_What is required_
Go through the data below and gather each line containing "center".

Source records
——

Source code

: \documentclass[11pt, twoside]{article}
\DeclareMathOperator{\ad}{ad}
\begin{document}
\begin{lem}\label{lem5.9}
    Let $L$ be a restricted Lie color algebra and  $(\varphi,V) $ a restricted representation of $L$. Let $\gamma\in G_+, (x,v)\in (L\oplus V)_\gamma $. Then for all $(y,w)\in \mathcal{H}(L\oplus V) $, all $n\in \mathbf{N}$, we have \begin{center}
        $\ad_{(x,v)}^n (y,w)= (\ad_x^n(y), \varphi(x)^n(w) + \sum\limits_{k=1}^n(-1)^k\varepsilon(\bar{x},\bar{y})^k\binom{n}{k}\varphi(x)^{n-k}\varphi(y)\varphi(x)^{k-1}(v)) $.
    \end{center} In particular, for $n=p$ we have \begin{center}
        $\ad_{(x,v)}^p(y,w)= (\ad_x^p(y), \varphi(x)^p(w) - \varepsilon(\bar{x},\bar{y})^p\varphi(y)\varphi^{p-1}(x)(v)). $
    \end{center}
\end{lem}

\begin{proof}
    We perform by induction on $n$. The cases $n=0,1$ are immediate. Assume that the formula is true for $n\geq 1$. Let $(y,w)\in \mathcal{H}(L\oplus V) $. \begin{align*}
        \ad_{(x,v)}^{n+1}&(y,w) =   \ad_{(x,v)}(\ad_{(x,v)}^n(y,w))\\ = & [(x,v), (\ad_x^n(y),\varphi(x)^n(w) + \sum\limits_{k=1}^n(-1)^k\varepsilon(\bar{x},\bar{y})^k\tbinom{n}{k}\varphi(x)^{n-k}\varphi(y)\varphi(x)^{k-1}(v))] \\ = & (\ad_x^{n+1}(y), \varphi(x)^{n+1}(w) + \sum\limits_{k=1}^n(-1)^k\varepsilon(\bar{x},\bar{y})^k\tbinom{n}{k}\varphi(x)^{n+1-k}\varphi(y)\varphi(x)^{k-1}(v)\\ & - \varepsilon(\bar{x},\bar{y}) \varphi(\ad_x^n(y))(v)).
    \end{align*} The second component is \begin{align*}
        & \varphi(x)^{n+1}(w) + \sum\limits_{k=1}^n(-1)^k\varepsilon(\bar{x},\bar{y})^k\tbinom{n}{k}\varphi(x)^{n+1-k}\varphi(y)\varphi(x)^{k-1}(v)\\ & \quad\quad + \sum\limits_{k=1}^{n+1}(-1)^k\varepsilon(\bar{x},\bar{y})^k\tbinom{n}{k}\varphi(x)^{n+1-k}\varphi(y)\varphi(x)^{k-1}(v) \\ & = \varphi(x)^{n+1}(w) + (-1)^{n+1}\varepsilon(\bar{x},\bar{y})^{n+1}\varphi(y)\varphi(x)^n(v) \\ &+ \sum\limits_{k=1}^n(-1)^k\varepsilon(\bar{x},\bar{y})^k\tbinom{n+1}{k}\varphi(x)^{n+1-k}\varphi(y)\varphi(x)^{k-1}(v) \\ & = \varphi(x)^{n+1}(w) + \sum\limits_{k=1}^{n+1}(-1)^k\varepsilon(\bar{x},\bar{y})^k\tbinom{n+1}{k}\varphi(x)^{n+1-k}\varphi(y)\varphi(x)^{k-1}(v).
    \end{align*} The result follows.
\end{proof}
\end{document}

——

_Response box_
    Let $L$ be a restricted Lie color algebra and  $(\varphi,V) $ a restricted representation of $L$. Let $\gamma\in G_+, (x,v)\in (L\oplus V)_\gamma $. Then for all $(y,w)\in \mathcal{H}(L\oplus V) $, all $n\in \mathbf{N}$, we have \begin{center}
    \end{center} In particular, for $n=p$ we have \begin{center}
    \end{center}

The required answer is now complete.